PROBLEM DESCRIPTION
Below this line is the material. Write out only its lines from the one containing "2. **File Writing**" through the one containing "3. **Error Handling**", both kept, exactly.

DATA SECTION
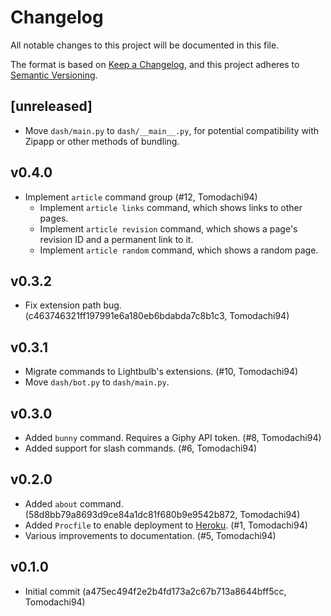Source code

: # Changelog

All notable changes to this project will be documented in this file.

The format is based on [Keep a Changelog](https://keepachangelog.com/en/1.0.0/),
and this project adheres to [Semantic Versioning](https://semver.org/spec/v2.0.0.html).

## [unreleased]

- Move `dash/main.py` to `dash/__main__.py`, for potential compatibility with Zipapp or other methods of bundling.

## v0.4.0

- Implement `article` command group (#12, Tomodachi94)
    - Implement `article links` command, which shows links to other pages.
    - Implement `article revision` command, which shows a page's revision ID and a permanent link to it.
	- Implement `article random` command, which shows a random page.

## v0.3.2
- Fix extension path bug. (c463746321ff197991e6a180eb6bdabda7c8b1c3, Tomodachi94)

## v0.3.1

- Migrate commands to Lightbulb's extensions. (#10, Tomodachi94)
- Move `dash/bot.py` to `dash/main.py`.


## v0.3.0

- Added `bunny` command. Requires a Giphy API token. (#8, Tomodachi94)
- Added support for slash commands. (#6, Tomodachi94)

## v0.2.0

- Added `about` command. (58d8bb79a8693d9ce84a1dc81f680b9e9542b872, Tomodachi94)
- Added `Procfile` to enable deployment to [Heroku](https://heroku.com). (#1, Tomodachi94)
- Various improvements to documentation. (#5, Tomodachi94)

## v0.1.0
- Initial commit (a475ec494f2e2b4fd173a2c67b713a8644bff5cc, Tomodachi94)
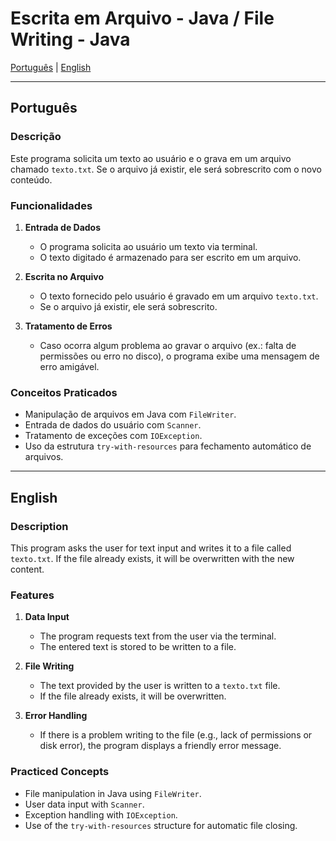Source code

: # Escrita em Arquivo - Java / File Writing - Java

[Português](#português) | [English](#english)

---

<a id="português"></a>
## Português

### Descrição
Este programa solicita um texto ao usuário e o grava em um arquivo chamado `texto.txt`. Se o arquivo já existir, ele será sobrescrito com o novo conteúdo.

### Funcionalidades
1. **Entrada de Dados**
   - O programa solicita ao usuário um texto via terminal.
   - O texto digitado é armazenado para ser escrito em um arquivo.

2. **Escrita no Arquivo**
   - O texto fornecido pelo usuário é gravado em um arquivo `texto.txt`.
   - Se o arquivo já existir, ele será sobrescrito.

3. **Tratamento de Erros**
   - Caso ocorra algum problema ao gravar o arquivo (ex.: falta de permissões ou erro no disco), o programa exibe uma mensagem de erro amigável.

### Conceitos Praticados
- Manipulação de arquivos em Java com `FileWriter`.
- Entrada de dados do usuário com `Scanner`.
- Tratamento de exceções com `IOException`.
- Uso da estrutura `try-with-resources` para fechamento automático de arquivos.

---

<a id="english"></a>
## English

### Description
This program asks the user for text input and writes it to a file called `texto.txt`. If the file already exists, it will be overwritten with the new content.

### Features
1. **Data Input**
   - The program requests text from the user via the terminal.
   - The entered text is stored to be written to a file.

2. **File Writing**
   - The text provided by the user is written to a `texto.txt` file.
   - If the file already exists, it will be overwritten.

3. **Error Handling**
   - If there is a problem writing to the file (e.g., lack of permissions or disk error), the program displays a friendly error message.

### Practiced Concepts
- File manipulation in Java using `FileWriter`.
- User data input with `Scanner`.
- Exception handling with `IOException`.
- Use of the `try-with-resources` structure for automatic file closing.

COMPLETED TASK
2. **File Writing**
   - The text provided by the user is written to a `texto.txt` file.
   - If the file already exists, it will be overwritten.

3. **Error Handling**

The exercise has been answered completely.